#### Exercise objective
Check every line of the entries for the string "site" and return the ones that contain it.

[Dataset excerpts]

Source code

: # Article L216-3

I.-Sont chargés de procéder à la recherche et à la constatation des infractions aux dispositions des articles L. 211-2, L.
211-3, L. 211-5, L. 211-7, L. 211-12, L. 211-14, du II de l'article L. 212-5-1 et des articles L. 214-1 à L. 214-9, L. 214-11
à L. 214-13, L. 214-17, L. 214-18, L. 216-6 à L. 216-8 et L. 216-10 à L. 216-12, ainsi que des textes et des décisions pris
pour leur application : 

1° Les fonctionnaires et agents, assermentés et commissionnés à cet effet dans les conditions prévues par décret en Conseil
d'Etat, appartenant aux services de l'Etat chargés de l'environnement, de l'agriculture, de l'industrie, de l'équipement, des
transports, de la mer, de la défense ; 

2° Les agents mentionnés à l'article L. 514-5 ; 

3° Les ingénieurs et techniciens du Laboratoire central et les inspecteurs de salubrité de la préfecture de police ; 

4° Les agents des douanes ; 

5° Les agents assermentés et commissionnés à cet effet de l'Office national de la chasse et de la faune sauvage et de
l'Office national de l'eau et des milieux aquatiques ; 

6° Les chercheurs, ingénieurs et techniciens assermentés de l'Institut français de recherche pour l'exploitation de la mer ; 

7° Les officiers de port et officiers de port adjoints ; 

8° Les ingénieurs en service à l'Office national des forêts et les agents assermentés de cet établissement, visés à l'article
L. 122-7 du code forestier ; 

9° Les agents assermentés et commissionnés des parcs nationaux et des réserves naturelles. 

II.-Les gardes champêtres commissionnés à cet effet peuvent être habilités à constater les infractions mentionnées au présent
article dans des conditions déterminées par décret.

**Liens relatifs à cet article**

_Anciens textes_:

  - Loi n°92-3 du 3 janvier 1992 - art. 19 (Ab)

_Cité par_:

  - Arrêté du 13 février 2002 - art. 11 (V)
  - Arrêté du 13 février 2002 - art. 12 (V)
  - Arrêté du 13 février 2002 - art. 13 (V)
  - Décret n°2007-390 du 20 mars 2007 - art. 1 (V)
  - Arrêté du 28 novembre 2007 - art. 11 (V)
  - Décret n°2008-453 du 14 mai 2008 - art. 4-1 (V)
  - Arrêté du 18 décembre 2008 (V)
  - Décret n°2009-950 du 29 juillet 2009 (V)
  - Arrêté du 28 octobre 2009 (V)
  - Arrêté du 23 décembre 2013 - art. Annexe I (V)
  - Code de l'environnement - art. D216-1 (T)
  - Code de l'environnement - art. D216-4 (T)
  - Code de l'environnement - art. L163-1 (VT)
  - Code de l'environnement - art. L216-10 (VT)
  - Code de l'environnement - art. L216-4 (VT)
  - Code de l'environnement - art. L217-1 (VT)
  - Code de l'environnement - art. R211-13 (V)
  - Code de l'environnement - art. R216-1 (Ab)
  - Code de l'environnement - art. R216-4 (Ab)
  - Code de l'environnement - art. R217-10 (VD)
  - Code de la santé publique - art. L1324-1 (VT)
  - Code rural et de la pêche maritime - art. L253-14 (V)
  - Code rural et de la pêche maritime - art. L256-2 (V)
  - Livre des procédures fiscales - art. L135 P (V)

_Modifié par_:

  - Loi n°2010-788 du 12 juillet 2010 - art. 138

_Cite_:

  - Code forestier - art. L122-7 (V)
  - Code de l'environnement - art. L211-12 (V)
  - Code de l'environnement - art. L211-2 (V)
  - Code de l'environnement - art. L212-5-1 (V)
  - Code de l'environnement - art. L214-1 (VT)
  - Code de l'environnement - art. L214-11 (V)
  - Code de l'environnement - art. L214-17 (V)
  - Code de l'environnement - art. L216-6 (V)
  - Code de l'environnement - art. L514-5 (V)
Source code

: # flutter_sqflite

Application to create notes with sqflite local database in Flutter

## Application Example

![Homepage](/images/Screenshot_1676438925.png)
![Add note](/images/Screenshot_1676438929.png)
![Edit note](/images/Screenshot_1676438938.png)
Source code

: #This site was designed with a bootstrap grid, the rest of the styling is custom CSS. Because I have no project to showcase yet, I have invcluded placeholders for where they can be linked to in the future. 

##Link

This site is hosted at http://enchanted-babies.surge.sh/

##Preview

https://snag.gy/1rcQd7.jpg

#### Your solution
: #This site was designed with a bootstrap grid, the rest of the styling is custom CSS. Because I have no project to showcase yet, I have invcluded placeholders for where they can be linked to in the future. 
This site is hosted at http://enchanted-babies.surge.sh/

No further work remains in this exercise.